PROBLEM REQUIREMENTS >>
Reproduce the full set of records that follow, exactly as shown.

Start of EXERCISE MATERIAL

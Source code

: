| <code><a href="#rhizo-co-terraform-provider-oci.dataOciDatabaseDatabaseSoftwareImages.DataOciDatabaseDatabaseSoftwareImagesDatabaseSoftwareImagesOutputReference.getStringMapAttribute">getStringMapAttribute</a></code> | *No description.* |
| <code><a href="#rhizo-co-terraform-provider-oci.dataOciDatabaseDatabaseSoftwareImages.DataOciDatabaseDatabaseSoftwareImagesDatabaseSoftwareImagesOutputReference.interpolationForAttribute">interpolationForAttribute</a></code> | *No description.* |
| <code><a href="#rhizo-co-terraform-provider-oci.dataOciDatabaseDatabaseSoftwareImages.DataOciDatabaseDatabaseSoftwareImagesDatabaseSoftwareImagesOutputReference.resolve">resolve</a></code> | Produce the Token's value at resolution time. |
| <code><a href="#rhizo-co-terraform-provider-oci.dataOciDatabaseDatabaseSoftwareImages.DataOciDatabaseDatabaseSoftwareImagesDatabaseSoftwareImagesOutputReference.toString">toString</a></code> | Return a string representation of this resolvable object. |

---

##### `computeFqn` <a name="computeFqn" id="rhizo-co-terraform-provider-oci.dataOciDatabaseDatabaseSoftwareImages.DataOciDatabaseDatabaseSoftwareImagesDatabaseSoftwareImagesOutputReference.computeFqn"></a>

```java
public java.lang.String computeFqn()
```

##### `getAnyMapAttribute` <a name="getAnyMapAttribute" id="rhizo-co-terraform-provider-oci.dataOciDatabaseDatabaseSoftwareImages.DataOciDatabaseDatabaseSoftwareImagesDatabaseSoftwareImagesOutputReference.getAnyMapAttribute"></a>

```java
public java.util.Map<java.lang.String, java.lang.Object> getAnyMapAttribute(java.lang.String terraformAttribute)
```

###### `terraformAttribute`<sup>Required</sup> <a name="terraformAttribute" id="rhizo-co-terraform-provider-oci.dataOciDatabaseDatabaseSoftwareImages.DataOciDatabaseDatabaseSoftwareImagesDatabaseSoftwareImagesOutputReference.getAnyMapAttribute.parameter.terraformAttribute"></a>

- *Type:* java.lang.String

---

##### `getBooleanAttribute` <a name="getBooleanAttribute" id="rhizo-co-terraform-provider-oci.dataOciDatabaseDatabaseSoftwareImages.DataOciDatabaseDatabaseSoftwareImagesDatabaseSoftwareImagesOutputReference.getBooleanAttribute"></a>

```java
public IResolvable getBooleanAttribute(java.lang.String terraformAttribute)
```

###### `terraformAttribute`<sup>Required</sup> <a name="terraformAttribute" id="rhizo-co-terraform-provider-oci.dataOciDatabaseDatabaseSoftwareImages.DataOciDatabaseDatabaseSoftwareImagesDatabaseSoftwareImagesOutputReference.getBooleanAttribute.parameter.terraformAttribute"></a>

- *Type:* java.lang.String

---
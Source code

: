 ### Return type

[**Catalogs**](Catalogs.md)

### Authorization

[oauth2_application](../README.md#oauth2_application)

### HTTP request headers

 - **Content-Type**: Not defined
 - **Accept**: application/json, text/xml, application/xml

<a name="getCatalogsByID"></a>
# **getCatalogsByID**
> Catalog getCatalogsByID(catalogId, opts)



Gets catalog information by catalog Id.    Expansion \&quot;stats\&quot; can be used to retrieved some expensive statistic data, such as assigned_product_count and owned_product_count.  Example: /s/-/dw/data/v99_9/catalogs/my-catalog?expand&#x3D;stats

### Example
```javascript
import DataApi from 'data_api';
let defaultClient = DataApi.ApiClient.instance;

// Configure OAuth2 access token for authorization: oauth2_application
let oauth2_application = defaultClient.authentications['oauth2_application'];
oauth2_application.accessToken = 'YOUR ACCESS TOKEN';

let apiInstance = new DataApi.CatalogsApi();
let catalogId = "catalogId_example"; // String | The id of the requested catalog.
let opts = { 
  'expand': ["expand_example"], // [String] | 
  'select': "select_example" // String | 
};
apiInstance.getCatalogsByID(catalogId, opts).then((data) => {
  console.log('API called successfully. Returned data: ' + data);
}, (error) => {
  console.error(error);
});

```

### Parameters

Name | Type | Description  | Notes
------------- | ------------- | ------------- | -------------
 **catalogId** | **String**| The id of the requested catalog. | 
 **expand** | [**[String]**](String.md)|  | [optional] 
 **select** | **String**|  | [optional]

End of EXERCISE MATERIAL

EXERCISE ANSWER >>
Source code

:| <code><a href="#rhizo-co-terraform-provider-oci.dataOciDatabaseDatabaseSoftwareImages.DataOciDatabaseDatabaseSoftwareImagesDatabaseSoftwareImagesOutputReference.getStringMapAttribute">getStringMapAttribute</a></code> | *No description.* |
| <code><a href="#rhizo-co-terraform-provider-oci.dataOciDatabaseDatabaseSoftwareImages.DataOciDatabaseDatabaseSoftwareImagesDatabaseSoftwareImagesOutputReference.interpolationForAttribute">interpolationForAttribute</a></code> | *No description.* |
| <code><a href="#rhizo-co-terraform-provider-oci.dataOciDatabaseDatabaseSoftwareImages.DataOciDatabaseDatabaseSoftwareImagesDatabaseSoftwareImagesOutputReference.resolve">resolve</a></code> | Produce the Token's value at resolution time. |
| <code><a href="#rhizo-co-terraform-provider-oci.dataOciDatabaseDatabaseSoftwareImages.DataOciDatabaseDatabaseSoftwareImagesDatabaseSoftwareImagesOutputReference.toString">toString</a></code> | Return a string representation of this resolvable object. |

---

##### `computeFqn` <a name="computeFqn" id="rhizo-co-terraform-provider-oci.dataOciDatabaseDatabaseSoftwareImages.DataOciDatabaseDatabaseSoftwareImagesDatabaseSoftwareImagesOutputReference.computeFqn"></a>

```java
public java.lang.String computeFqn()
```

##### `getAnyMapAttribute` <a name="getAnyMapAttribute" id="rhizo-co-terraform-provider-oci.dataOciDatabaseDatabaseSoftwareImages.DataOciDatabaseDatabaseSoftwareImagesDatabaseSoftwareImagesOutputReference.getAnyMapAttribute"></a>

```java
public java.util.Map<java.lang.String, java.lang.Object> getAnyMapAttribute(java.lang.String terraformAttribute)
```

###### `terraformAttribute`<sup>Required</sup> <a name="terraformAttribute" id="rhizo-co-terraform-provider-oci.dataOciDatabaseDatabaseSoftwareImages.DataOciDatabaseDatabaseSoftwareImagesDatabaseSoftwareImagesOutputReference.getAnyMapAttribute.parameter.terraformAttribute"></a>

- *Type:* java.lang.String

---

##### `getBooleanAttribute` <a name="getBooleanAttribute" id="rhizo-co-terraform-provider-oci.dataOciDatabaseDatabaseSoftwareImages.DataOciDatabaseDatabaseSoftwareImagesDatabaseSoftwareImagesOutputReference.getBooleanAttribute"></a>

```java
public IResolvable getBooleanAttribute(java.lang.String terraformAttribute)
```

###### `terraformAttribute`<sup>Required</sup> <a name="terraformAttribute" id="rhizo-co-terraform-provider-oci.dataOciDatabaseDatabaseSoftwareImages.DataOciDatabaseDatabaseSoftwareImagesDatabaseSoftwareImagesOutputReference.getBooleanAttribute.parameter.terraformAttribute"></a>

- *Type:* java.lang.String

---
Source code

: ### Return type

[**Catalogs**](Catalogs.md)

### Authorization

[oauth2_application](../README.md#oauth2_application)

### HTTP request headers

 - **Content-Type**: Not defined
 - **Accept**: application/json, text/xml, application/xml

<a name="getCatalogsByID"></a>
# **getCatalogsByID**
> Catalog getCatalogsByID(catalogId, opts)



Gets catalog information by catalog Id.    Expansion \&quot;stats\&quot; can be used to retrieved some expensive statistic data, such as assigned_product_count and owned_product_count.  Example: /s/-/dw/data/v99_9/catalogs/my-catalog?expand&#x3D;stats

### Example
```javascript
import DataApi from 'data_api';
let defaultClient = DataApi.ApiClient.instance;

// Configure OAuth2 access token for authorization: oauth2_application
let oauth2_application = defaultClient.authentications['oauth2_application'];
oauth2_application.accessToken = 'YOUR ACCESS TOKEN';

let apiInstance = new DataApi.CatalogsApi();
let catalogId = "catalogId_example"; // String | The id of the requested catalog.
let opts = { 
  'expand': ["expand_example"], // [String] | 
  'select': "select_example" // String | 
};
apiInstance.getCatalogsByID(catalogId, opts).then((data) => {
  console.log('API called successfully. Returned data: ' + data);
}, (error) => {
  console.error(error);
});

```

### Parameters

Name | Type | Description  | Notes
------------- | ------------- | ------------- | -------------
 **catalogId** | **String**| The id of the requested catalog. | 
 **expand** | [**[String]**](String.md)|  | [optional] 
 **select** | **String**|  | [optional]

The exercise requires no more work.